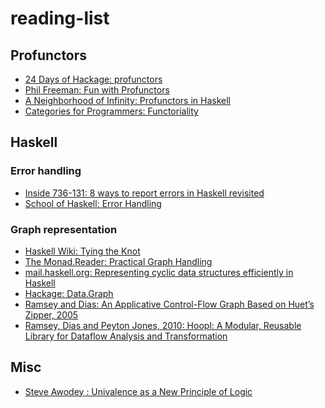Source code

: # reading-list

## Profunctors
* [24 Days of Hackage: profunctors](https://ocharles.org.uk/blog/guest-posts/2013-12-22-24-days-of-hackage-profunctors.html)
* [Phil Freeman: Fun with Profunctors](https://www.youtube.com/watch?v=OJtGECfksds)
* [A Neighborhood of Infinity: Profunctors in Haskell](http://blog.sigfpe.com/2011/07/profunctors-in-haskell.html)
* [Categories for Programmers: Functoriality](https://bartoszmilewski.com/2015/02/03/functoriality/)

## Haskell

### Error handling
* [Inside 736-131: 8 ways to report errors in Haskell revisited](http://blog.ezyang.com/2011/08/8-ways-to-report-errors-in-haskell-revisited/)
* [School of Haskell: Error Handling](https://www.schoolofhaskell.com/school/starting-with-haskell/basics-of-haskell/10_Error_Handling)
### Graph representation

* [Haskell Wiki: Tying the Knot](https://wiki.haskell.org/Tying_the_Knot)
* [The Monad.Reader: Practical Graph Handling](https://wiki.haskell.org/The_Monad.Reader/Issue5/Practical_Graph_Handling)
* [mail.haskell.org: Representing cyclic data structures efficiently in Haskell](https://mail.haskell.org/pipermail/haskell-cafe/2003-July/004640.html)
* [Hackage: Data.Graph](https://hackage.haskell.org/package/containers-0.5.7.1/docs/Data-Graph.html)
* [Ramsey and Dias: An Applicative Control-Flow Graph
Based on Huet’s Zipper, 2005](http://www.cs.tufts.edu/~nr/pubs/zipcfg.pdf)
* [Ramsey, Dias and Peyton Jones, 2010: Hoopl: A Modular, Reusable Library for
Dataflow Analysis and Transformation](http://www.cs.tufts.edu/~nr/pubs/hoopl10.pdf)

## Misc
* [Steve Awodey
: Univalence as a New Principle of Logic](http://www.mathtube.org/lecture/video/univalence-new-principle-logic)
----
■ Task objective: Look above for the line holding "of Haskell: Error" and the line holding "Tying the Knot](https://wiki.haskell.org/Tying_the_Knot)", then output exactly those two lines and every line between them, nothing more.

■ Solution to this problem:
* [School of Haskell: Error Handling](https://www.schoolofhaskell.com/school/starting-with-haskell/basics-of-haskell/10_Error_Handling)
### Graph representation

* [Haskell Wiki: Tying the Knot](https://wiki.haskell.org/Tying_the_Knot)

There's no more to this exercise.